### Fun with Bad Methodology

Here's a Bill Gross talk at TED about why startups fail. Mr. Gross identifies five factors that might influence a startup's success, analyzes 250 startups according to those factors, and analyzes the results.

This is possibly the worst methodology I have seen in a TED talk. Let's look at just the data presented in his slides. I could not find a fuller source for Mr. Gross's claims. (In fact, in his DLD conference talk he admits that he picked just 20 examples to work with.)

I did a multivariate linear regression--- this does not appear to be the analysis he performed. This produces a coefficient for each of the factors:

While this analysis agrees that "Timing" is the most important, it differs from Mr. Gross on what is second. It actually says that the business plan is a better predictor of success. That's strike one--- the same data admits multiple interpretations about importance. Note also that linear regression says more funding is actively harmful.

The second methodological fault is taking these numbers at face value in the first place. One might ask: how much of the variation in the dependent variable do these factors explain? For linear regression, the adjusted R^2 value is about 0.74. That means about 25% of the success is explained by some factor not listed here. What checks did Mr. Gross do to validate that his identified factors were the only ones?

While we're still on problems with statistical analysis, consider that the coefficients also come with error bars.

The error bars are so wide that few useful statements can be made about relative ordering of importance. (Obviously this might change with 230 more data points. But it seems like Mr. Gross was operating on only 20 samples.)

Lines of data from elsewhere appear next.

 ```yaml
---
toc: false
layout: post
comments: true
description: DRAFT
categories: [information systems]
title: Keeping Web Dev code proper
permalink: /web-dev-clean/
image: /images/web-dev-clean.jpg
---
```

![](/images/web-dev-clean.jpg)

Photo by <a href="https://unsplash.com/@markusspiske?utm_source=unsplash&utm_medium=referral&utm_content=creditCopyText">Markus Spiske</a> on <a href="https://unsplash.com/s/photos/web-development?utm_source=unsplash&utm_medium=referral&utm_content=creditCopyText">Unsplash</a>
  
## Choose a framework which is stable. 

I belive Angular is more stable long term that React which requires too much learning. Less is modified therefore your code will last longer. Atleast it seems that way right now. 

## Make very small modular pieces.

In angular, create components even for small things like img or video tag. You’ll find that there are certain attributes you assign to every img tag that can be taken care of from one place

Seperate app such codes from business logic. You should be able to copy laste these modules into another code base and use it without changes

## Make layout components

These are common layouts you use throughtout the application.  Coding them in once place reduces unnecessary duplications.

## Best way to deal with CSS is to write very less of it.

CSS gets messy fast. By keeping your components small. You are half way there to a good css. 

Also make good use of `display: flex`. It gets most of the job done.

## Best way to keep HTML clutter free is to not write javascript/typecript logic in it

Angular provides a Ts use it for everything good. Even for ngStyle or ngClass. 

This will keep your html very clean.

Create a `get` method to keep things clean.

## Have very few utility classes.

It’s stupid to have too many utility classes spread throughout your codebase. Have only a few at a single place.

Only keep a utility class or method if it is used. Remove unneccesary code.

Next let's transition to the data-gathering faults. Mr. Gross's sample of companies is obviously nonrandom. But it is nonrandom in a way that is particularly prone to bias. He lists startup companies that actually got big enough to attract sufficient attention that he'd heard of them! The even mix of success and failure when he's looking to explain the high rate of failure should be a huge red flag.

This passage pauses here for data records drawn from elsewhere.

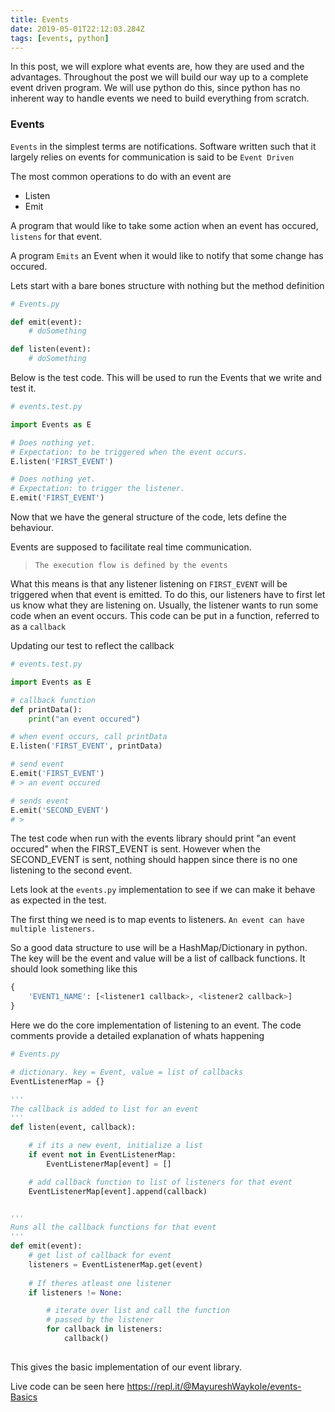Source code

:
 ```yaml
---
title: Events
date: 2019-05-01T22:12:03.284Z
tags: [events, python]
---
```


In this post, we will explore what events are, how they are used and the advantages. Throughout the post we will build our way up to a complete event driven program.
We will use python do this, since python has no inherent way to handle events we need to build everything from scratch.


### Events
`Events` in the simplest terms are notifications.
Software written such that it largely relies on events for communication is said to be `Event Driven`

The most common operations to do with an event are

* Listen
* Emit

A program that would like to take some action when an event has occured, `listens` for that event.

A program `Emits` an Event when it would like to notify that some change has occured.


Lets start with a bare bones structure with nothing but the method definition
```python
# Events.py

def emit(event):
    # doSomething

def listen(event):
    # doSomething
```


Below is the test code. This will be used to run the Events that we write and test it.
```python
# events.test.py

import Events as E

# Does nothing yet.
# Expectation: to be triggered when the event occurs.
E.listen('FIRST_EVENT')

# Does nothing yet.
# Expectation: to trigger the listener.
E.emit('FIRST_EVENT')
```

Now that we have the general structure of the code, lets define the behaviour.

Events are supposed to facilitate real time communication.
> `The execution flow is defined by the events`

What this means is that any listener listening on `FIRST_EVENT` will be triggered when that event is emitted. To do this, our listeners have to first let us know what they are listening on. Usually, the listener wants to run some code when an event occurs. This code can be put in a function, referred to as a `callback`

Updating our test to reflect the callback
```python
# events.test.py

import Events as E

# callback function
def printData():
    print("an event occured")

# when event occurs, call printData
E.listen('FIRST_EVENT', printData)

# send event
E.emit('FIRST_EVENT')
# > an event occured

# sends event
E.emit('SECOND_EVENT')
# > 
```

The test code when run with the events library should print "an event occured" when the FIRST_EVENT is sent. However when the SECOND_EVENT is sent, nothing should happen since there is no one listening to the second event.

Lets look at the `events.py` implementation to see if we can make it behave as expected in the test.

The first thing we need is to map events to listeners.
`An event can have multiple listeners.`

So a good data structure to use will be a HashMap/Dictionary in python.
The key will be the event and value will be a list of callback functions.
It should look something like this
```python
{
    'EVENT1_NAME': [<listener1 callback>, <listener2 callback>]
}
```

Here we do the core implementation of listening to an event.
The code comments provide a detailed explanation of whats happening
```python
# Events.py

# dictionary. key = Event, value = list of callbacks
EventListenerMap = {}

'''
The callback is added to list for an event
'''
def listen(event, callback):

    # if its a new event, initialize a list
    if event not in EventListenerMap:
        EventListenerMap[event] = []

    # add callback function to list of listeners for that event
    EventListenerMap[event].append(callback)


'''
Runs all the callback functions for that event
'''
def emit(event):
    # get list of callback for event
    listeners = EventListenerMap.get(event)
    
    # If theres atleast one listener
    if listeners != None:

        # iterate over list and call the function 
        # passed by the listener
        for callback in listeners:
            callback()
    
```

This gives the basic implementation of our event library.


Live code can be seen here https://repl.it/@MayureshWaykole/events-Basics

Suppose we add 15 more failed companies to the list that have an average timing of 7 (slightly better than the sample) but average on the other factors of 5.

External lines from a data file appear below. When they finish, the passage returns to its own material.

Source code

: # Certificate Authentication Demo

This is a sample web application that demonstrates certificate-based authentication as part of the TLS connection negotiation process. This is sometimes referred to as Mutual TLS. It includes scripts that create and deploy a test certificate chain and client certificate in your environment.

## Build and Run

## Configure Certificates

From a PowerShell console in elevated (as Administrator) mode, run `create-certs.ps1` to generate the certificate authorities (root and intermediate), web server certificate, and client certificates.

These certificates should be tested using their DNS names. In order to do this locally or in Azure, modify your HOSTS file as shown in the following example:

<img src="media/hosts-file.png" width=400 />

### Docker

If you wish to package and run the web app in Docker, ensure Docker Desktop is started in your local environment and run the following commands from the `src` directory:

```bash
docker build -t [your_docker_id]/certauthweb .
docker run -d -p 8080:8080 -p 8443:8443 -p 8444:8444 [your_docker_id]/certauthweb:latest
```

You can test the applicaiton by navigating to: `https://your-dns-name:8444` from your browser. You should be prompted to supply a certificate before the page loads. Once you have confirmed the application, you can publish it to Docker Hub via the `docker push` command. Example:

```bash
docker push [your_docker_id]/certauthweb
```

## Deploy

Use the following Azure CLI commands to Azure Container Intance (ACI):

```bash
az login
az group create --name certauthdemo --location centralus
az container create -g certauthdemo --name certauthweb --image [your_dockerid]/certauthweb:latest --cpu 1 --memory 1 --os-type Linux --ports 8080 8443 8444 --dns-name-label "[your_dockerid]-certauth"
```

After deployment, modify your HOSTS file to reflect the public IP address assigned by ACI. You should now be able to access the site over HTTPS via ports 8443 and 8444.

Oops, now timing has slipped to third!

Not surprising, because I deliberately set things up that way. But Mr. Gross doesn't know what the "next" set of failures look like either. He has a complete list of IdeaLabs companies, but not the outside world, which is its own bias--- maybe it's Mr. Gross who is prone to timing failures, not the rest of the world!

Picking only large, well-known failures for your analysis is nearly the very definition of survivorship bias.

Finally, the inputs themselves are suspect even where they are complete. Mr. Gross already *knows* whether these companies are successes or failures when he's filling out his numbers. Does Pets.com really deserve a "3" in the idea category, or is that just retrospective thinking? Why are the successful IdeaLabs companies given 6's and 7's for Team, but the unsuccessful ones get two fours and a five? Did Mr. Gross really think he was giving those two ventures the "B" team at the time?

Even the Y axis is suspect! Pets.com had a successful IPO. Uber and AirBnB can't claim to have reached that stage--- they might yet implode. (Unlikely, admittedly, but possible. And their revenue numbers are better than Pets.com ever was.) As an investor, "Did I receive any return on my investment" is the measure of success.

To summarize,

* The data were generated from the opinions of the principal investigator and not subject to any cross-checks from other parties.

* The data exhibit survivorship bias and other selection bias.

* The analysis includes no confidence intervals or other measurements of the meaningfulness of the results.

* The results presented appear highly dependent upon the exact analysis performed, which was not disclosed.

Am I being unfair? Perhaps. This was not an academic conference talk. But if we are to take his advice seriously, then Mr. Gross should show that his analysis was serious too.

This is possibly the worst methodology I have seen in a TED talk. Let's look at just the data presented in his slides. I could not find a fuller source for Mr. Gross's claims. (In fact, in his DLD conference talk he admits that he picked just 20 examples to work with.)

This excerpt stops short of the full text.